[Exercise prompt] The lines from the beginning of the records below through the one holding "첫 번째 단계는 Databricks" are to be copied exactly; leave the pictures out.
________________________
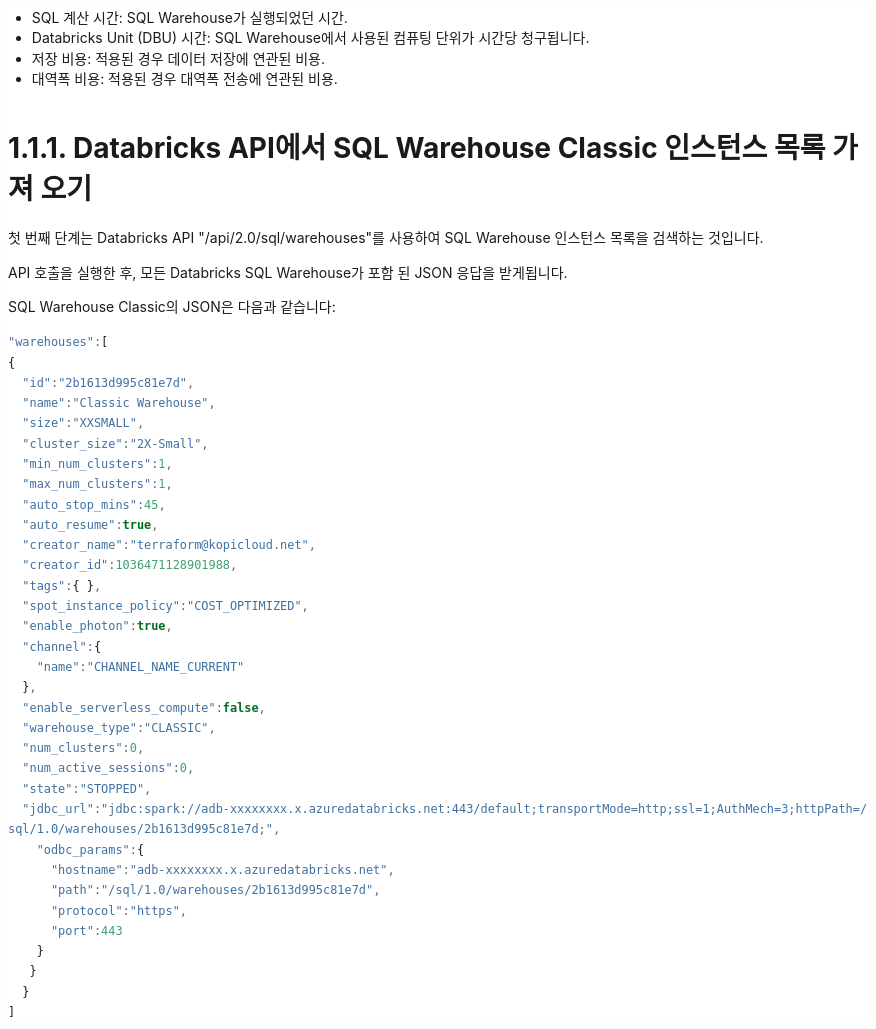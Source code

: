 <div class="content-ad"></div>

- SQL 계산 시간: SQL Warehouse가 실행되었던 시간.
- Databricks Unit (DBU) 시간: SQL Warehouse에서 사용된 컴퓨팅 단위가 시간당 청구됩니다.
- 저장 비용: 적용된 경우 데이터 저장에 연관된 비용.
- 대역폭 비용: 적용된 경우 대역폭 전송에 연관된 비용.

# 1.1.1. Databricks API에서 SQL Warehouse Classic 인스턴스 목록 가져 오기

첫 번째 단계는 Databricks API "/api/2.0/sql/warehouses"를 사용하여 SQL Warehouse 인스턴스 목록을 검색하는 것입니다.

API 호출을 실행한 후, 모든 Databricks SQL Warehouse가 포함 된 JSON 응답을 받게됩니다.

<div class="content-ad"></div>

SQL Warehouse Classic의 JSON은 다음과 같습니다:

```js
"warehouses":[
{
  "id":"2b1613d995c81e7d",
  "name":"Classic Warehouse",
  "size":"XXSMALL",
  "cluster_size":"2X-Small",
  "min_num_clusters":1,
  "max_num_clusters":1,
  "auto_stop_mins":45,
  "auto_resume":true,
  "creator_name":"terraform@kopicloud.net",
  "creator_id":1036471128901988,
  "tags":{ },
  "spot_instance_policy":"COST_OPTIMIZED",
  "enable_photon":true,
  "channel":{
    "name":"CHANNEL_NAME_CURRENT"
  },
  "enable_serverless_compute":false,
  "warehouse_type":"CLASSIC",
  "num_clusters":0,
  "num_active_sessions":0,
  "state":"STOPPED",
  "jdbc_url":"jdbc:spark://adb-xxxxxxxx.x.azuredatabricks.net:443/default;transportMode=http;ssl=1;AuthMech=3;httpPath=/sql/1.0/warehouses/2b1613d995c81e7d;",
    "odbc_params":{
      "hostname":"adb-xxxxxxxx.x.azuredatabricks.net",
      "path":"/sql/1.0/warehouses/2b1613d995c81e7d",
      "protocol":"https",
      "port":443
    }
   }
  }
]
```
________________________
[Reply]
Source code

: <div class="content-ad"></div>

- SQL 계산 시간: SQL Warehouse가 실행되었던 시간.
- Databricks Unit (DBU) 시간: SQL Warehouse에서 사용된 컴퓨팅 단위가 시간당 청구됩니다.
- 저장 비용: 적용된 경우 데이터 저장에 연관된 비용.
- 대역폭 비용: 적용된 경우 대역폭 전송에 연관된 비용.

# 1.1.1. Databricks API에서 SQL Warehouse Classic 인스턴스 목록 가져 오기

첫 번째 단계는 Databricks API "/api/2.0/sql/warehouses"를 사용하여 SQL Warehouse 인스턴스 목록을 검색하는 것입니다.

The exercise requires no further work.